Your `run_bot` function just needs to accept a transport parameter, as a drop in replacement:

```python
async def run_bot(transport):
    # Use transport.input() and transport.output() - same as LocalAudioTransport!
    pipeline = Pipeline([
        transport.input(),
        stt, llm, tts,
        transport.output(),
    ])
    runner = PipelineRunner()
    await runner.run(PipelineTask(pipeline))
```

The simulation automatically handles turn limiting and timeouts - no extra configuration needed on the bot side.

**Note**: Simulations run faster than real-time because audio input/output is not buffered. This allows for rapid testing and iteration, but timing metrics may not reflect real-world performance characteristics.

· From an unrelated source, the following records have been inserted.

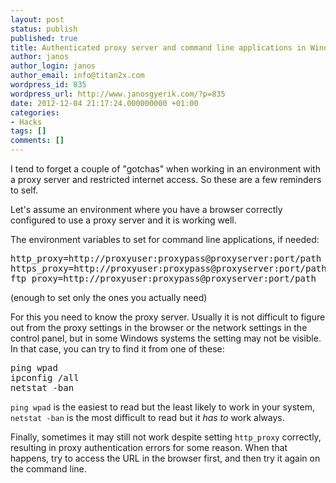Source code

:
 ```yaml
---
layout: post
status: publish
published: true
title: Authenticated proxy server and command line applications in Windows
author: janos
author_login: janos
author_email: info@titan2x.com
wordpress_id: 835
wordpress_url: http://www.janosgyerik.com/?p=835
date: 2012-12-04 21:17:24.000000000 +01:00
categories:
- Hacks
tags: []
comments: []
---
```

I tend to forget a couple of "gotchas" when working in an environment with a proxy server and restricted internet access. So these are a few reminders to self.

Let's assume an environment where you have a browser correctly configured to use a proxy server and it is working well.

The environment variables to set for command line applications, if needed:
<pre>http_proxy=http://proxyuser:proxypass@proxyserver:port/path
https_proxy=http://proxyuser:proxypass@proxyserver:port/path
ftp_proxy=http://proxyuser:proxypass@proxyserver:port/path</pre>
(enough to set only the ones you actually need)

For this you need to know the proxy server. Usually it is not difficult to figure out from the proxy settings in the browser or the network settings in the control panel, but in some Windows systems the setting may not be visible. In that case, you can try to find it from one of these:
<pre>ping wpad
ipconfig /all
netstat -ban</pre>
`ping wpad` is the easiest to read but the least likely to work in your system, `netstat -ban` is the most difficult to read but it *has to* work always.

Finally, sometimes it may still not work despite setting `http_proxy` correctly, resulting in proxy authentication errors for some reason. When that happens, try to access the URL in the browser first, and then try it again on the command line.
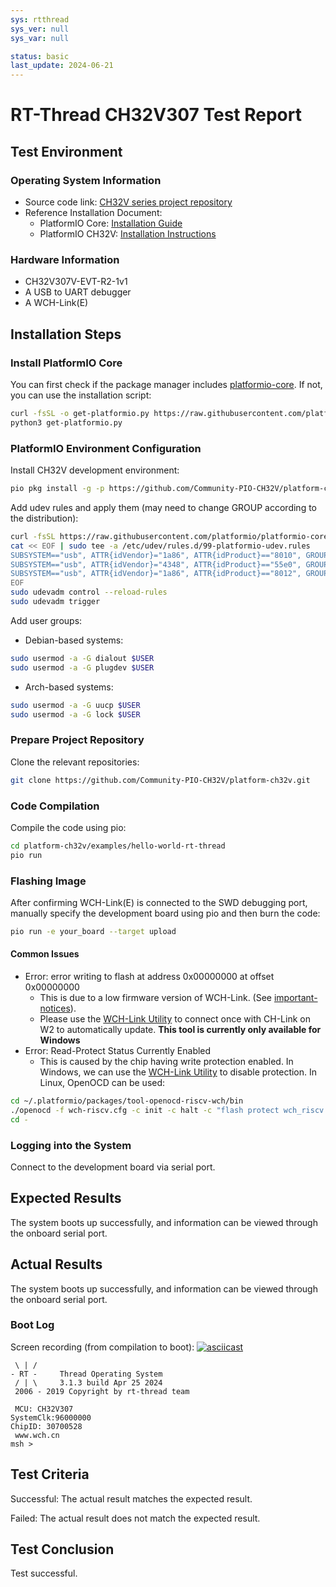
 ```yaml
---
sys: rtthread
sys_ver: null
sys_var: null

status: basic
last_update: 2024-06-21
---
```


# RT-Thread CH32V307 Test Report

## Test Environment

### Operating System Information

- Source code link: [CH32V series project repository](https://github.com/Community-PIO-CH32V/ch32-pio-projects)
- Reference Installation Document:
    - PlatformIO Core: [Installation Guide](https://docs.platformio.org/en/latest/core/installation/index.html)
    - PlatformIO CH32V: [Installation Instructions](https://pio-ch32v.readthedocs.io/en/latest/installation.html)

### Hardware Information

- CH32V307V-EVT-R2-1v1
- A USB to UART debugger
- A WCH-Link(E)

## Installation Steps

### Install PlatformIO Core

You can first check if the package manager includes [platformio-core](https://archlinux.org/packages/?name=platformio-core). If not, you can use the installation script:

```bash
curl -fsSL -o get-platformio.py https://raw.githubusercontent.com/platformio/platformio-core-installer/master/get-platformio.py
python3 get-platformio.py
```

### PlatformIO Environment Configuration

Install CH32V development environment:
```bash
pio pkg install -g -p https://github.com/Community-PIO-CH32V/platform-ch32v.git
```

Add udev rules and apply them (may need to change GROUP according to the distribution):
```bash
curl -fsSL https://raw.githubusercontent.com/platformio/platformio-core/develop/platformio/assets/system/99-platformio-udev.rules | sudo tee /etc/udev/rules.d/99-platformio-udev.rules
cat << EOF | sudo tee -a /etc/udev/rules.d/99-platformio-udev.rules
SUBSYSTEM=="usb", ATTR{idVendor}="1a86", ATTR{idProduct}=="8010", GROUP="plugdev"
SUBSYSTEM=="usb", ATTR{idVendor}="4348", ATTR{idProduct}=="55e0", GROUP="plugdev"
SUBSYSTEM=="usb", ATTR{idVendor}="1a86", ATTR{idProduct}=="8012", GROUP="plugdev"
EOF
sudo udevadm control --reload-rules
sudo udevadm trigger
```

Add user groups:
- Debian-based systems:
```bash
sudo usermod -a -G dialout $USER
sudo usermod -a -G plugdev $USER
```
- Arch-based systems:
```bash
sudo usermod -a -G uucp $USER
sudo usermod -a -G lock $USER
```

### Prepare Project Repository

Clone the relevant repositories:
```bash
git clone https://github.com/Community-PIO-CH32V/platform-ch32v.git
```

### Code Compilation

Compile the code using pio:
```bash
cd platform-ch32v/examples/hello-world-rt-thread
pio run
```

### Flashing Image

After confirming WCH-Link(E) is connected to the SWD debugging port, manually specify the development board using pio and then burn the code:
```bash
pio run -e your_board --target upload
```

#### Common Issues

- Error: error writing to flash at address 0x00000000 at offset 0x00000000
    - This is due to a low firmware version of WCH-Link. (See [important-notices](https://github.com/Community-PIO-CH32V/platform-ch32v?tab=readme-ov-file#important-notices)).
    - Please use the [WCH-Link Utility](https://www.wch.cn/downloads/WCH-LinkUtility_ZIP.html) to connect once with CH-Link on W2 to automatically update. **This tool is currently only available for Windows**
- Error: Read-Protect Status Currently Enabled
    - This is caused by the chip having write protection enabled. In Windows, we can use the [WCH-Link Utility](https://www.wch.cn/downloads/WCH-LinkUtility_ZIP.html) to disable protection. In Linux, OpenOCD can be used:
```bash
cd ~/.platformio/packages/tool-openocd-riscv-wch/bin
./openocd -f wch-riscv.cfg -c init -c halt -c "flash protect wch_riscv 0 last  off " -c exit
cd -
```

### Logging into the System

Connect to the development board via serial port.

## Expected Results

The system boots up successfully, and information can be viewed through the onboard serial port.

## Actual Results

The system boots up successfully, and information can be viewed through the onboard serial port.

### Boot Log

Screen recording (from compilation to boot):
[![asciicast](https://asciinema.org/a/1oVzw3PJ1k0wQM9HYsBR8q3hl.svg)](https://asciinema.org/a/1oVzw3PJ1k0wQM9HYsBR8q3hl)


```log
 \ | /
- RT -     Thread Operating System
 / | \     3.1.3 build Apr 25 2024
 2006 - 2019 Copyright by rt-thread team

 MCU: CH32V307
SystemClk:96000000
ChipID: 30700528
 www.wch.cn
msh >

```

## Test Criteria

Successful: The actual result matches the expected result.

Failed: The actual result does not match the expected result.

## Test Conclusion

Test successful.
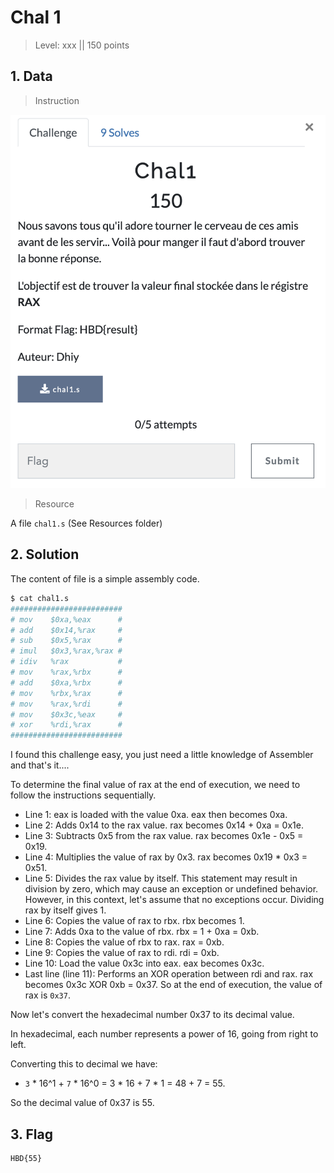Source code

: # Chal 1

> Level: xxx || 150 points

## 1. Data

> Instruction

![Instruction Challenge Chal 1](Chal1_challenge.png)

> Resource

A file `chal1.s` (See Resources folder)


## 2. Solution

The content of file is a simple assembly code.

```bash
$ cat chal1.s
#########################
# mov    $0xa,%eax      #
# add    $0x14,%rax     #
# sub    $0x5,%rax      #
# imul   $0x3,%rax,%rax #
# idiv   %rax           #
# mov    %rax,%rbx      #
# add    $0xa,%rbx      #
# mov    %rbx,%rax      #
# mov    %rax,%rdi      #
# mov    $0x3c,%eax     #
# xor    %rdi,%rax      #
#########################
```
I found this challenge easy, you just need a little knowledge of Assembler and that's it....

To determine the final value of rax at the end of execution, we need to follow the instructions sequentially.

- Line 1: eax is loaded with the value 0xa. eax then becomes 0xa.
- Line 2: Adds 0x14 to the rax value. rax becomes 0x14 + 0xa = 0x1e.
- Line 3: Subtracts 0x5 from the rax value. rax becomes 0x1e - 0x5 = 0x19.
- Line 4: Multiplies the value of rax by 0x3.
rax becomes 0x19 * 0x3 = 0x51.
- Line 5: Divides the rax value by itself. This statement may result in division by zero, which may cause an exception or undefined behavior. However, in this context, let's assume that no exceptions occur. Dividing rax by itself gives 1.
- Line 6: Copies the value of rax to rbx. rbx becomes 1.
- Line 7: Adds 0xa to the value of rbx. rbx = 1 + 0xa = 0xb.
- Line 8: Copies the value of rbx to rax. rax = 0xb.
- Line 9: Copies the value of rax to rdi. rdi = 0xb.
- Line 10: Load the value 0x3c into eax.
eax becomes 0x3c.
- Last line (line 11): Performs an XOR operation between rdi and rax. rax becomes 0x3c XOR 0xb = 0x37.
So at the end of execution, the value of rax is `0x37`.

Now let's convert the hexadecimal number 0x37 to its decimal value.

In hexadecimal, each number represents a power of 16, going from right to left.

Converting this to decimal we have:

- `3` * 16^1 + `7` * 16^0 = 3 * 16 + 7 * 1 = 48 + 7 = 55.

So the decimal value of 0x37 is 55.

## 3. Flag
    
```
HBD{55}
```

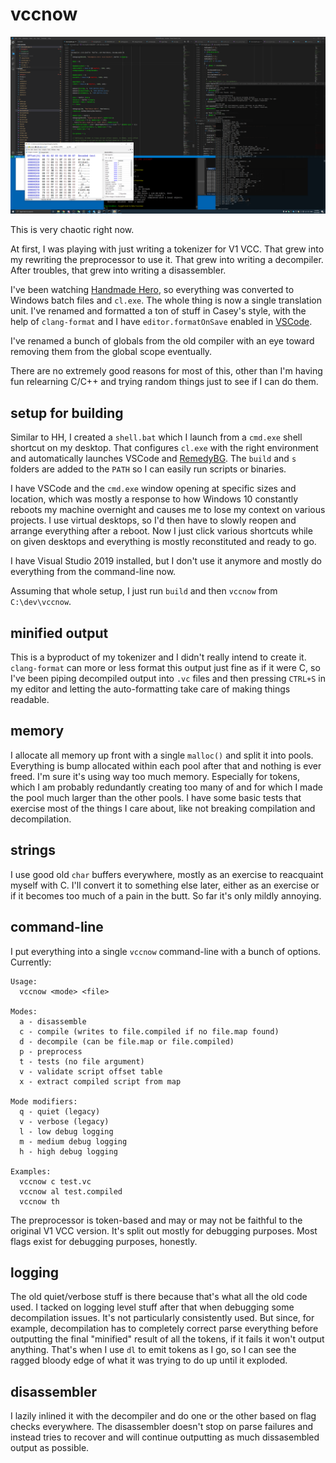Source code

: # vccnow

![Mid-debuggifications](/data/mid-debuggifications.png)

This is very chaotic right now.

At first, I was playing with just writing a tokenizer for V1 VCC. That grew into my rewriting the preprocessor to use it. That grew into writing a decompiler. After troubles, that grew into writing a disassembler.

I've been watching [Handmade Hero](https://handmadehero.org/), so everything was converted to Windows batch files and `cl.exe`. The whole thing is now a single translation unit. I've renamed and formatted a ton of stuff in Casey's style, with the help of `clang-format` and I have `editor.formatOnSave` enabled in [VSCode](https://code.visualstudio.com/).

I've renamed a bunch of globals from the old compiler with an eye toward removing them from the global scope eventually.

There are no extremely good reasons for most of this, other than I'm having fun relearning C/C++ and trying random things just to see if I can do them.

## setup for building

Similar to HH, I created a `shell.bat` which I launch from a `cmd.exe` shell shortcut on my desktop. That configures `cl.exe` with the right environment and automatically launches VSCode and [RemedyBG](https://remedybg.itch.io/remedybg). The `build` and `s` folders are added to the `PATH` so I can easily run scripts or binaries.

I have VSCode and the `cmd.exe` window opening at specific sizes and location, which was mostly a response to how Windows 10 constantly reboots my machine overnight and causes me to lose my context on various projects. I use virtual desktops, so I'd then have to slowly reopen and arrange everything after a reboot. Now I just click various shortcuts while on given desktops and everything is mostly reconstituted and ready to go.

I have Visual Studio 2019 installed, but I don't use it anymore and mostly do everything from the command-line now.

Assuming that whole setup, I just run `build` and then `vccnow` from `C:\dev\vccnow`.

## minified output

This is a byproduct of my tokenizer and I didn't really intend to create it. `clang-format` can more or less format this output just fine as if it were C, so I've been piping decompiled output into `.vc` files and then pressing `CTRL+S` in my editor and letting the auto-formatting take care of making things readable.

## memory

I allocate all memory up front with a single `malloc()` and split it into pools. Everything is bump allocated within each pool after that and nothing is ever freed. I'm sure it's using way too much memory. Especially for tokens, which I am probably redundantly creating too many of and for which I made the pool much larger than the other pools. I have some basic tests that exercise most of the things I care about, like not breaking compilation and decompilation.

## strings

I use good old `char` buffers everywhere, mostly as an exercise to reacquaint myself with C. I'll convert it to something else later, either as an exercise or if it becomes too much of a pain in the butt. So far it's only mildly annoying.

## command-line

I put everything into a single `vccnow` command-line with a bunch of options. Currently:

```
Usage:
  vccnow <mode> <file>

Modes:
  a - disassemble
  c - compile (writes to file.compiled if no file.map found)
  d - decompile (can be file.map or file.compiled)
  p - preprocess
  t - tests (no file argument)
  v - validate script offset table
  x - extract compiled script from map

Mode modifiers:
  q - quiet (legacy)
  v - verbose (legacy)
  l - low debug logging
  m - medium debug logging
  h - high debug logging

Examples:
  vccnow c test.vc
  vccnow al test.compiled
  vccnow th
```

The preprocessor is token-based and may or may not be faithful to the original V1 VCC version. It's split out mostly for debugging purposes. Most flags exist for debugging purposes, honestly.

## logging

The old quiet/verbose stuff is there because that's what all the old code used. I tacked on logging level stuff after that when debugging some decompilation issues. It's not particularly consistently used. But since, for example, decompilation has to completely correct parse everything before outputting the final "minified" result of all the tokens, if it fails it won't output anything. That's when I use `dl` to emit tokens as I go, so I can see the ragged bloody edge of what it was trying to do up until it exploded.

## disassembler

I lazily inlined it with the decompiler and do one or the other based on flag checks everywhere. The disassembler doesn't stop on parse failures and instead tries to recover and will continue outputting as much dissasembled output as possible.
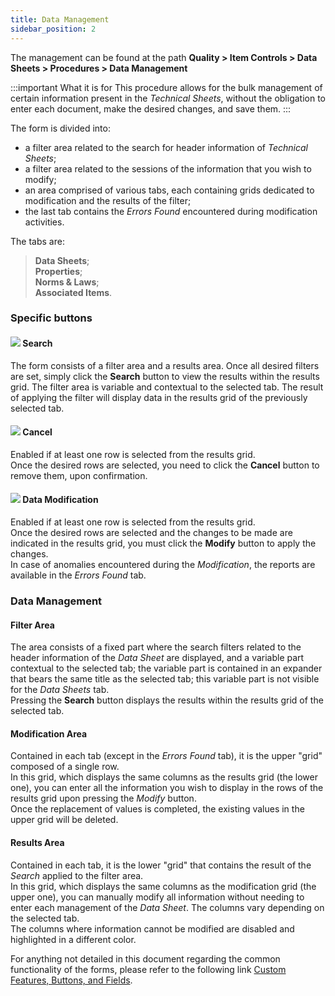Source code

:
 ```yaml
---
title: Data Management 
sidebar_position: 2
---
```


The management can be found at the path **Quality > Item Controls > Data Sheets > Procedures > Data Management**


:::important What it is for
This procedure allows for the bulk management of certain information present in the *Technical Sheets*, without the obligation to enter each document, make the desired changes, and save them.
:::


The form is divided into:
- a filter area related to the search for header information of *Technical Sheets*;  
- a filter area related to the sessions of the information that you wish to modify;
- an area comprised of various tabs, each containing grids dedicated to modification and the results of the filter;   
- the last tab contains the *Errors Found* encountered during modification activities.   

The tabs are:   
> **Data Sheets**;   
> **Properties**;   
> **Norms & Laws**;   
> **Associated Items**.

### Specific buttons

#### ![](/img/neutral/common/search.png) Search

The form consists of a filter area and a results area. Once all desired filters are set, simply click the **Search** button to view the results within the results grid. The filter area is variable and contextual to the selected tab. The result of applying the filter will display data in the results grid of the previously selected tab.   

#### ![](/img/neutral/common/delete.png) Cancel

Enabled if at least one row is selected from the results grid.   
Once the desired rows are selected, you need to click the **Cancel** button to remove them, upon confirmation.   

#### ![](/img/neutral/common/execute.png) Data Modification 

Enabled if at least one row is selected from the results grid.   
Once the desired rows are selected and the changes to be made are indicated in the results grid, you must click the **Modify** button to apply the changes.   
In case of anomalies encountered during the *Modification*, the reports are available in the *Errors Found* tab.   

### Data Management 

#### Filter Area 

The area consists of a fixed part where the search filters related to the header information of the *Data Sheet* are displayed, and a variable part contextual to the selected tab; the variable part is contained in an expander that bears the same title as the selected tab; this variable part is not visible for the *Data Sheets* tab.   
Pressing the **Search** button displays the results within the results grid of the selected tab.  

#### Modification Area 

Contained in each tab (except in the *Errors Found* tab), it is the upper "grid" composed of a single row.   
In this grid, which displays the same columns as the results grid (the lower one), you can enter all the information you wish to display in the rows of the results grid upon pressing the *Modify* button.   
Once the replacement of values is completed, the existing values in the upper grid will be deleted.   

#### Results Area 
Contained in each tab, it is the lower "grid" that contains the result of the *Search* applied to the filter area.  
In this grid, which displays the same columns as the modification grid (the upper one), you can manually modify all information without needing to enter each management of the *Data Sheet*. The columns vary depending on the selected tab.   
The columns where information cannot be modified are disabled and highlighted in a different color.

For anything not detailed in this document regarding the common functionality of the forms, please refer to the following link [Custom Features, Buttons, and Fields](/docs/guide/common).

### VoicegroundSimulatorConfig Options

| Option | Type | Description |
|--------|------|-------------|
| `llm` | `LLMService` | LLM for generating user responses |
| `tts` | `TTSService` | TTS for generating user voice |
| `stt` | `STTService` | STT for transcribing bot speech |
| `system_prompt` | `str` | Instructions for the simulated user persona |
| `initiate_conversation` | `bool` | If True, simulator speaks first (default: False) |
| `max_turns` | `int` | Maximum conversation turns (default: 10) |
| `timeout_seconds` | `float` | Maximum simulation duration (default: 120) |

### VoicegroundSimulationResults

After the simulation completes, `simulation.results` contains:

- `transcript`: List of `VoicegroundTranscriptEntry` objects with role, text, and timestamp
- `events`: All `VoicegroundEvent` objects captured during simulation
- `turn_count`: Number of completed conversation turns
- `duration_seconds`: Total simulation duration
- `termination_reason`: Why the simulation ended (`max_turns`, `timeout`, or `unknown`)

## Examples

See the `examples/` directory for complete working examples:

- **observer/basic_pipeline.py**: Basic voice conversation with STT, LLM, and TTS
- **observer/tool_calling_pipeline.py**: Example with LLM function calling
- **simulations/run_simulation.py**: Call simulation with a restaurant booking scenario

To run an example:

```bash
# Install example dependencies
uv sync --all-extras

# Set required environment variables
export OPENAI_API_KEY=your_key
export ELEVENLABS_API_KEY=your_key
export VOICE_ID=your_voice_id

# Run the example
python examples/basic_pipeline.py
```

**Note**: On macOS, you'll need to install portaudio for audio support:
```bash
brew install portaudio
```

## Development

```bash
# Clone the repository
git clone https://github.com/poseneror/voiceground.git
cd voiceground

# Install all dependencies (including dev and examples)
uv sync --all-extras

# Run tests
uv run pytest

# Run linting
uv run ruff check .

# Run type checking
uv run mypy src

# Build the client
python scripts/develop.py build

# Run example (requires portaudio on macOS: brew install portaudio)
python scripts/develop.py example
```

## License

BSD-2-Clause License - see [LICENSE](LICENSE) for details.